This script will obtain all the earnings date from Dec. 2016 to Dec. 2020.

NOTE: Not all of the stocks are reported by Yahoo Finance. Some stocks are reported by NASDAQ and Yahoo.

In [None]:
### Goal:
#### To extract all the earnings dates for every company in all quarters
##### Method is similar to the Google_News_Web_Parsing.py method of web parsing but with Yahoo Finance
###### Example URL: https://finance.yahoo.com/calendar/earnings?from=2020-03-01&to=2020-03-07&day=2020-03-05&offset=0&size=100

import pandas, json, numpy, requests, os, datetime, pytz, tweepy, sqlite3, time, re, random
from bs4 import BeautifulSoup

## Need to gather the earnings date for at least 3 years to get a average date/range of dates of when earnings might occur
## The "Reported EPS" and "Estimated EPS" and all other information will also be extracted (Earnings Per Share)

# Creating two list of dates from 2016-2019: the first list = date of the beginning of the week, the second list = date of the end of that week
# The range of the dates are from 2016-12-08 to 2020-01-04. Yahoo Finance does not provide many dates for 2016 and older.
# So the first date for the first list is 2016-12-04 and the last date is 2020-12-27
# For the second list, the first date is 2016-12-10 and the last date is 2021-01-2
## A third list is needed for the days in-between those dates, which will be created as a temporary list in a loop
begin_week_list = []
end_week_list =  []
week_counter = 0
start_week = datetime.date(2016, 12, 4)
x = 0

while x != datetime.date(2021, 1, 3): # The first Sunday of 2021
    begin_week_list.append(start_week + datetime.timedelta(days= week_counter * 7))
    end_week_list.append(start_week + datetime.timedelta(days= (week_counter + 1) * 7 - 1))

    week_counter += 1

    x = start_week + datetime.timedelta(days= week_counter * 7)

##### The length of both lists should be the same for the next part to work
print(len(begin_week_list), len(end_week_list))

#####____________________________________Defining a Function to Loop__________(See Bottom of Script for Explanation on Single URL Sample)____________
## Creating a function to all the above to allow looping of all the dates:

def yahoo_earnings_extraction(begin_week_list, end_week_list):
    earnings_df_quarter_1 = pandas.DataFrame()
    earnings_df_quarter_2 = pandas.DataFrame()
    earnings_df_quarter_3 = pandas.DataFrame()
    earnings_df_quarter_4 = pandas.DataFrame()      

    for u in range(len(begin_week_list)):
        begin_week_date = begin_week_list[u]
        end_week_date = end_week_list[u]
        weekdays_list = []
        weekdays_counter = 1
        offset_list = [0, 100, 200, 300] # This is controls the page numbers.
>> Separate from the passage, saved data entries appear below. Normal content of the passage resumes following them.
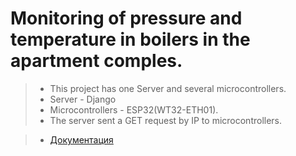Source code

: # Monitoring of pressure and temperature in boilers in the apartment comples.

> - This project has one Server and several microcontrollers.
> - Server - Django 
> - Microcontrollers - ESP32(WT32-ETH01).
> - The server sent a GET request by IP to microcontrollers.   


> - [Документация](https://git-scm.com/doc)

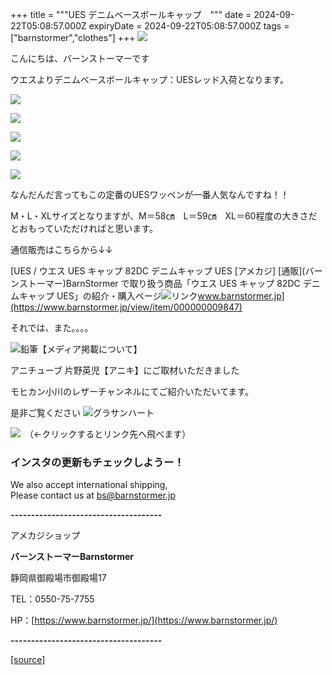 +++
title = """UES デニムベースボールキャップ　"""
date = 2024-09-22T05:08:57.000Z
expiryDate = 2024-09-22T05:08:57.000Z
tags = ["barnstormer","clothes"]
+++
[![](https://stat.ameba.jp/user_images/20231023/16/barnstormer-go/b2/03/p/o0420015015354743273.png)](https://ameblo.jp/barnstormer-go/entry-12825670498.html)

こんにちは、バーンストーマーです

ウエスよりデニムベースボールキャップ：UESレッド入荷となります。

[![](https://stat.ameba.jp/user_images/20240922/14/barnstormer-go/b2/a3/j/o0466070015489242099.jpg)](https://stat.ameba.jp/user_images/20240922/14/barnstormer-go/b2/a3/j/o0466070015489242099.jpg)

[![](https://stat.ameba.jp/user_images/20240922/14/barnstormer-go/38/18/j/o0700046615489242096.jpg)](https://stat.ameba.jp/user_images/20240922/14/barnstormer-go/38/18/j/o0700046615489242096.jpg)

[![](https://stat.ameba.jp/user_images/20240922/14/barnstormer-go/31/85/j/o0466070015489242101.jpg)](https://stat.ameba.jp/user_images/20240922/14/barnstormer-go/31/85/j/o0466070015489242101.jpg)

[![](https://stat.ameba.jp/user_images/20240922/14/barnstormer-go/88/fd/j/o0466070015489242103.jpg)](https://stat.ameba.jp/user_images/20240922/14/barnstormer-go/88/fd/j/o0466070015489242103.jpg)

[![](https://stat.ameba.jp/user_images/20240922/14/barnstormer-go/01/14/j/o0466070015489242325.jpg)](https://stat.ameba.jp/user_images/20240922/14/barnstormer-go/01/14/j/o0466070015489242325.jpg)

なんだんだ言ってもこの定番のUESワッペンが一番人気なんですね！！

M・L・XLサイズとなりますが、M＝58㎝　L＝59㎝　XL＝60程度の大きさだとおもっていただければと思います。

通信販売はこちらから↓↓

[UES / ウエス UES キャップ 82DC デニムキャップ UES \[アメカジ\] \[通販\](バーンストーマー)BarnStormer で取り扱う商品「ウエス UES キャップ 82DC デニムキャップ UES」の紹介・購入ページ![リンク](https://c.stat100.ameba.jp/ameblo/symbols/v3.20.0/svg/gray/editor_link.svg)www.barnstormer.jp](https://www.barnstormer.jp/view/item/000000009847)

それでは、また。。。。

![鉛筆](https://stat100.ameba.jp/blog/ucs/img/char/char3/519.png)【メディア掲載について】

アニチューブ 片野英児【アニキ】にご取材いただきました

モヒカン小川のレザーチャンネルにてご紹介いただいてます。

是非ご覧ください ![グラサンハート](https://stat100.ameba.jp/blog/ucs/img/char/char3/148.png)

[![](https://stat.ameba.jp/user_images/20230412/16/barnstormer-go/6a/23/p/o0108010815269242493.png)](https://www.instagram.com/barnstormer_daily/)　（←クリックするとリンク先へ飛べます）

### インスタの更新もチェックしようー！

We also accept international shipping,  
Please contact us at bs@barnstormer.jp

**\-------------------------------------**

アメカジショップ

**バーンストーマーBarnstormer**

静岡県御殿場市御殿場17

TEL：0550-75-7755

HP：[https://www.barnstormer.jp/](https://www.barnstormer.jp/)

**\-------------------------------------**

[[source]](https://ameblo.jp/barnstormer-go/entry-12868504276.html)
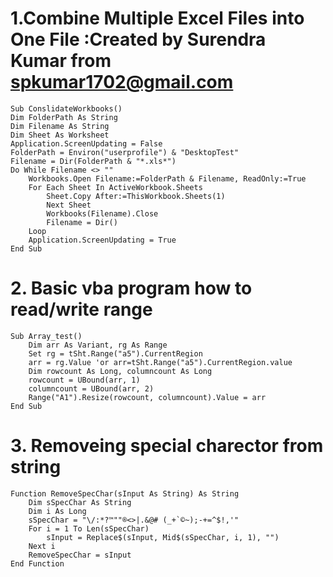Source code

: # 1.Combine Multiple Excel Files into One File :Created by Surendra Kumar from spkumar1702@gmail.com
	Sub ConslidateWorkbooks()
	Dim FolderPath As String
	Dim Filename As String
	Dim Sheet As Worksheet
	Application.ScreenUpdating = False
	FolderPath = Environ("userprofile") & "DesktopTest"
	Filename = Dir(FolderPath & "*.xls*")
	Do While Filename <> ""
		Workbooks.Open Filename:=FolderPath & Filename, ReadOnly:=True
		For Each Sheet In ActiveWorkbook.Sheets
			Sheet.Copy After:=ThisWorkbook.Sheets(1)
			Next Sheet
			Workbooks(Filename).Close
			Filename = Dir()
		Loop
		Application.ScreenUpdating = True
	End Sub

# 2. Basic vba program how to read/write range 
	Sub Array_test()
		Dim arr As Variant, rg As Range
		Set rg = tSht.Range("a5").CurrentRegion
		arr = rg.Value 'or arr=tSht.Range("a5").CurrentRegion.value
		Dim rowcount As Long, columncount As Long
		rowcount = UBound(arr, 1)
		columncount = UBound(arr, 2)
		Range("A1").Resize(rowcount, columncount).Value = arr
	End Sub

# 3. Removeing special charector from string
	Function RemoveSpecChar(sInput As String) As String
		Dim sSpecChar As String
		Dim i As Long
		sSpecChar = "\/:*?™""®<>|.&@# (_+`©~);-+=^$!,'"
		For i = 1 To Len(sSpecChar)
			sInput = Replace$(sInput, Mid$(sSpecChar, i, 1), "")
		Next i
		RemoveSpecChar = sInput
	End Function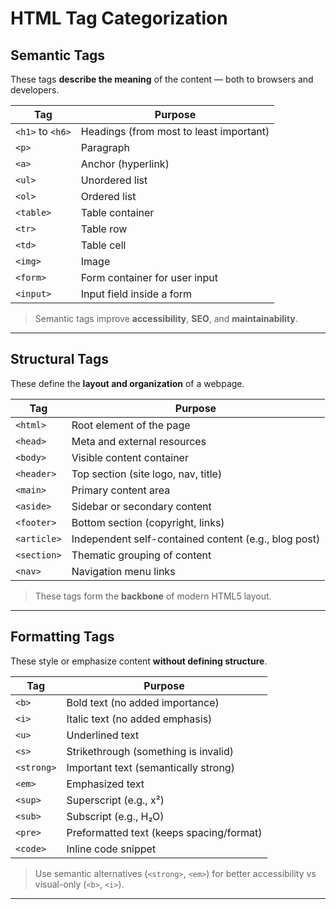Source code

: #  HTML Tag Categorization
##  Semantic Tags
These tags **describe the meaning** of the content — both to browsers and developers.

| Tag              | Purpose                                 |
| ---------------- | --------------------------------------- |
| `<h1>` to `<h6>` | Headings (from most to least important) |
| `<p>`            | Paragraph                               |
| `<a>`            | Anchor (hyperlink)                      |
| `<ul>`           | Unordered list                          |
| `<ol>`           | Ordered list                            |
| `<table>`        | Table container                         |
| `<tr>`           | Table row                               |
| `<td>`           | Table cell                              |
| `<img>`          | Image                                   |
| `<form>`         | Form container for user input           |
| `<input>`        | Input field inside a form               |

> Semantic tags improve **accessibility**, **SEO**, and **maintainability**.

---
##  Structural Tags
These define the **layout and organization** of a webpage.

| Tag         | Purpose                                              |
| ----------- | ---------------------------------------------------- |
| `<html>`    | Root element of the page                             |
| `<head>`    | Meta and external resources                          |
| `<body>`    | Visible content container                            |
| `<header>`  | Top section (site logo, nav, title)                  |
| `<main>`    | Primary content area                                 |
| `<aside>`   | Sidebar or secondary content                         |
| `<footer>`  | Bottom section (copyright, links)                    |
| `<article>` | Independent self-contained content (e.g., blog post) |
| `<section>` | Thematic grouping of content                         |
| `<nav>`     | Navigation menu links                                |

> These tags form the **backbone** of modern HTML5 layout.

---
##  Formatting Tags
These style or emphasize content **without defining structure**.

| Tag        | Purpose                                  |
| ---------- | ---------------------------------------- |
| `<b>`      | Bold text (no added importance)          |
| `<i>`      | Italic text (no added emphasis)          |
| `<u>`      | Underlined text                          |
| `<s>`      | Strikethrough (something is invalid)     |
| `<strong>` | Important text (semantically strong)     |
| `<em>`     | Emphasized text                          |
| `<sup>`    | Superscript (e.g., x²)                   |
| `<sub>`    | Subscript (e.g., H₂O)                    |
| `<pre>`    | Preformatted text (keeps spacing/format) |
| `<code>`   | Inline code snippet                      |

> Use semantic alternatives (`<strong>`, `<em>`) for better accessibility vs visual-only (`<b>`, `<i>`).

---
There are up to 100 stocks listed in each page. 400 max earnings in a day is a guess.

        for v in range(5):  # 0-4 for the 5 weekdays in the week; this creates a list of the weekdays starting from the beginning of the week
            weekdays_list.append(begin_week_date + datetime.timedelta(days= weekdays_counter))
            weekdays_counter += 1

        for t in weekdays_list:
            print(t)
            for p in offset_list:
                # Standard URL format used by Yahoo Finance
                # from = start of the week
                # to = end of the week
                # day = specific weekday to examine
                # offset = page number
                # size = number of companies to dispay in one page; 
                ### If size is changed, offset needs to be changed to increment in that order: size = 50, then offset = [0, 50, 100, 150]
                ### The defaul size is 100 and the max seems to be 100. Size parameter is not needed in URL and will default to 100
                print(str(begin_week_date), str(end_week_date))
                get_URL = "https://finance.yahoo.com/calendar/earnings?from=" + str(begin_week_date) + "&to=" + str(end_week_date) + "&day=" + str(t) + "&offset=" + str(p) + "&size=100" 
                Yahoo_Earnings_Date_requests = requests.get(get_URL)

                soup = BeautifulSoup(Yahoo_Earnings_Date_requests.text, 'html.parser')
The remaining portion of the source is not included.